10 As to offence (3), at about 8.30pm on 9 October 2005 Obierzinksi, Alford, the applicant and Leslie travelled in Johnson’s Mitsubishi Galant to the P & O Wharves in Robert Street, Balmain. At about 9.15pm Obierzinski and another offender cut through a chain-wire fence. All four offenders entered the storage yards. Two offenders got into a Nissan Murano and another got into a Misubishi Pajero. The Pajero was rammed into the fence to create an opening for the Murano to drive through. All offenders then got into the Murano and it was driven to Hamilton Street, North Strathfield. The vehicle stolen was valued at $47,536 and although it was recovered, it required repairs to the value of $15,898. Damage to the value of $4,500 was occasioned to the other vehicle.

11 In respect of offence (4), at about 9.09pm on 14 October 2005 a telephone call was intercepted between Mr Leslie and Mr Obierzinski in which they discussed stealing a van for an “ATM job” they were planning at the Meadowbank Tafe.

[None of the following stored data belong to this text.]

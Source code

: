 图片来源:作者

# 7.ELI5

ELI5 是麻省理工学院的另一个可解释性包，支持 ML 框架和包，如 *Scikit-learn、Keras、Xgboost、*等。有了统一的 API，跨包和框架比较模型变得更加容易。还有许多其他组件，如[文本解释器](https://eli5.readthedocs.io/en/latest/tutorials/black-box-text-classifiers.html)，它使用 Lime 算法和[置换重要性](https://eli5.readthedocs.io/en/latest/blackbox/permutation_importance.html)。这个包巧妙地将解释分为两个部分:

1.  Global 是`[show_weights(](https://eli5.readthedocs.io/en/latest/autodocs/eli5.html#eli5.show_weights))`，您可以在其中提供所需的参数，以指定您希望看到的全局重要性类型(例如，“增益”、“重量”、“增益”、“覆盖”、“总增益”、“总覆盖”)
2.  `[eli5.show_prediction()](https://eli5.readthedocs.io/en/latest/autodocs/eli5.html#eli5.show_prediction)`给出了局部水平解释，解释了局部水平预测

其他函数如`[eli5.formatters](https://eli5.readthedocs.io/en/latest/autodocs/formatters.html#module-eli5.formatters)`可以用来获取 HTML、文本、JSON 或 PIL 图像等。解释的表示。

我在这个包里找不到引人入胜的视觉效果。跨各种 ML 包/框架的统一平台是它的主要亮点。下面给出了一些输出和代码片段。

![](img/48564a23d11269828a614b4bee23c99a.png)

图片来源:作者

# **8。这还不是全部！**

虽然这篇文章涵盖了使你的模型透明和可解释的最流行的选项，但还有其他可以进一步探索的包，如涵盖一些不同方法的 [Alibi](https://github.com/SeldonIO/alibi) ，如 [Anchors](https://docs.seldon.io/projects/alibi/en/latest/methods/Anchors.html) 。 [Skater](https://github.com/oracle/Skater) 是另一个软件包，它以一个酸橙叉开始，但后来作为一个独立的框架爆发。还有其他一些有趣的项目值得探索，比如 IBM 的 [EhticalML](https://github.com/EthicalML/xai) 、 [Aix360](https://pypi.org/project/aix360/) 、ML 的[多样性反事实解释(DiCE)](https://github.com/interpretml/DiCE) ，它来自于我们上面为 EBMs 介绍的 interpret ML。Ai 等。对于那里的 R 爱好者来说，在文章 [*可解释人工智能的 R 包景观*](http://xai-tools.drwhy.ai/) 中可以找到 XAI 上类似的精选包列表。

Motor vehicles were stolen in order to implement the theft. At about 5.30am on 15 October 2005 the applicant, Messrs Obierzinski and Leslie travelled to the Meadowbank Tafe in two stolen vehicles. One of the stolen vehicles was driven through the doors of the cafeteria and rammed the ATM. The ATM was lifted into the rear of the van and driven from the scene. When the ATM was cut open, an amount of $78,000 was obtained. In the commission of this offence more than $75,000 in damage was caused.


      Subjective matters

12 The applicant was born on 13 June 1986. He was 19 at the time of these offences and was 22 at the time of sentence. He gave evidence in the sentencing proceedings. His Honour also had before him a presentence report, dated 11 December 2007, and a report of a psychologist, Mr Taylor, dated 12 January 2008.

13 The applicant’s parents separated when he was about 12 years of age. The applicant went to live with his father because his mother was using drugs. The applicant became very close to his grandmother who died about 6 months before the commission of the offences. The applicant told Mr Taylor that he had resorted to drugs to mask his grief and pain and that he started to mix with drug people.

14 The applicant left school in Year 9 when he was 15 years of age. He was able to complete the higher school certificate at Tafe and described himself as an above average student. While in custody he completed a personal training course and completed certificates 1 and 2 at Tafe. Before being taken into custody, the applicant had worked as a labourer from the age of 16 and had performed that work usually on a casual basis.

15 In relation to drug and alcohol issues, the applicant told Mr Taylor that he commenced to consume alcohol and cannabis with friends at the age of 12. At age 15 he used cannabis on a daily basis for about a year. About 6 months before his arrest, the applicant began to drink frequently and often became intoxicated. The applicant occasionally used ecstasy, cocaine and amphetamines. The applicant told Mr Taylor that in the six months before his arrest he began to use the drug “ice” several times per day. The applicant told the probation officer that at the time of his arrest he was using about $380 of “ice” per day.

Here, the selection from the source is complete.